--- WHAT YOU NEED TO DO ---
All entries below are to be reproduced precisely as they stand, without the pictures.

===== SUPPLIED MATERIAL

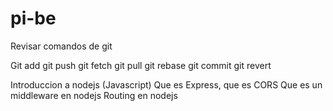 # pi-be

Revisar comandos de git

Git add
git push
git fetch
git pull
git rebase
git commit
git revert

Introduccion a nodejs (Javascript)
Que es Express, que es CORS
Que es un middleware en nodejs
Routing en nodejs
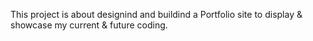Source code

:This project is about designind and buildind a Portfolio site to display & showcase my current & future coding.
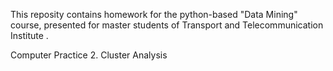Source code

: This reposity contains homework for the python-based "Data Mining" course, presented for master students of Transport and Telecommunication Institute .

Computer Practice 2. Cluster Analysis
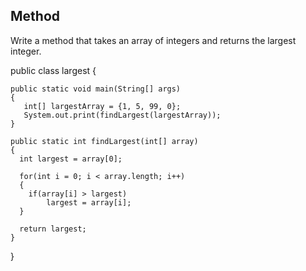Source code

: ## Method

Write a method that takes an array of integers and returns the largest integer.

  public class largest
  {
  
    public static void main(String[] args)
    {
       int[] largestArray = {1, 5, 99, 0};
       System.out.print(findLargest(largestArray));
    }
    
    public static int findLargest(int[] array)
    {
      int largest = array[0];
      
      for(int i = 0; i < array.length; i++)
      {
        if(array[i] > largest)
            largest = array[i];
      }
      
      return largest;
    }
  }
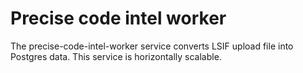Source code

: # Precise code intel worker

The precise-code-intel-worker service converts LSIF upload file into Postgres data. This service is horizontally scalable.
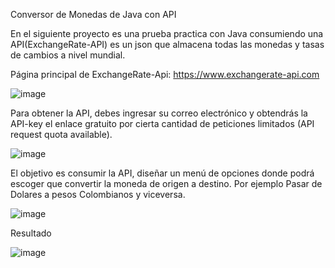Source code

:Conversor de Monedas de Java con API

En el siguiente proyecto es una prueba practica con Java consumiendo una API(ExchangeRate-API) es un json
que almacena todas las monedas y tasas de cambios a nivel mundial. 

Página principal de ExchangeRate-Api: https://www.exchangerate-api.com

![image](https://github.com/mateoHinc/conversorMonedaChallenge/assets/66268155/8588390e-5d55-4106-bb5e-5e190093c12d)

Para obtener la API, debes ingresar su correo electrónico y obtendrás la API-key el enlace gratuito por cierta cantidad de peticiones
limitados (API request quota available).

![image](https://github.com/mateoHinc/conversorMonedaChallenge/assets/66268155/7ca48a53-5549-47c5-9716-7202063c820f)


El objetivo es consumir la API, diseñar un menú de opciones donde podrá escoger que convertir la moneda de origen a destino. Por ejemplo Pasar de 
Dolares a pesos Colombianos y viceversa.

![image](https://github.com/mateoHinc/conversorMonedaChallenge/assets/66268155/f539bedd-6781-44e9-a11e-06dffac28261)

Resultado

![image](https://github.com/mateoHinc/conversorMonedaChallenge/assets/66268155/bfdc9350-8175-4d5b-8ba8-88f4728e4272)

==========

--- RESULT OF THE TASK ---
 # pi-be

Revisar comandos de git

Git add
git push
git fetch
git pull
git rebase
git commit
git revert

Introduccion a nodejs (Javascript)
Que es Express, que es CORS
Que es un middleware en nodejs
Routing en nodejs
Source code

:This project is about designind and buildind a Portfolio site to display & showcase my current & future coding.
Source code

: This reposity contains homework for the python-based "Data Mining" course, presented for master students of Transport and Telecommunication Institute .

Computer Practice 2. Cluster Analysis
Source code

: ## Method

Write a method that takes an array of integers and returns the largest integer.

  public class largest
  {
  
    public static void main(String[] args)
    {
       int[] largestArray = {1, 5, 99, 0};
       System.out.print(findLargest(largestArray));
    }
    
    public static int findLargest(int[] array)
    {
      int largest = array[0];
      
      for(int i = 0; i < array.length; i++)
      {
        if(array[i] > largest)
            largest = array[i];
      }
      
      return largest;
    }
  }
Source code

: # Precise code intel worker

The precise-code-intel-worker service converts LSIF upload file into Postgres data. This service is horizontally scalable.
Source code

:Conversor de Monedas de Java con API

En el siguiente proyecto es una prueba practica con Java consumiendo una API(ExchangeRate-API) es un json
que almacena todas las monedas y tasas de cambios a nivel mundial. 

Página principal de ExchangeRate-Api: https://www.exchangerate-api.com

![image](https://github.com/mateoHinc/conversorMonedaChallenge/assets/66268155/8588390e-5d55-4106-bb5e-5e190093c12d)

Para obtener la API, debes ingresar su correo electrónico y obtendrás la API-key el enlace gratuito por cierta cantidad de peticiones
limitados (API request quota available).

![image](https://github.com/mateoHinc/conversorMonedaChallenge/assets/66268155/7ca48a53-5549-47c5-9716-7202063c820f)


El objetivo es consumir la API, diseñar un menú de opciones donde podrá escoger que convertir la moneda de origen a destino. Por ejemplo Pasar de 
Dolares a pesos Colombianos y viceversa.

![image](https://github.com/mateoHinc/conversorMonedaChallenge/assets/66268155/f539bedd-6781-44e9-a11e-06dffac28261)

Resultado

![image](https://github.com/mateoHinc/conversorMonedaChallenge/assets/66268155/bfdc9350-8175-4d5b-8ba8-88f4728e4272)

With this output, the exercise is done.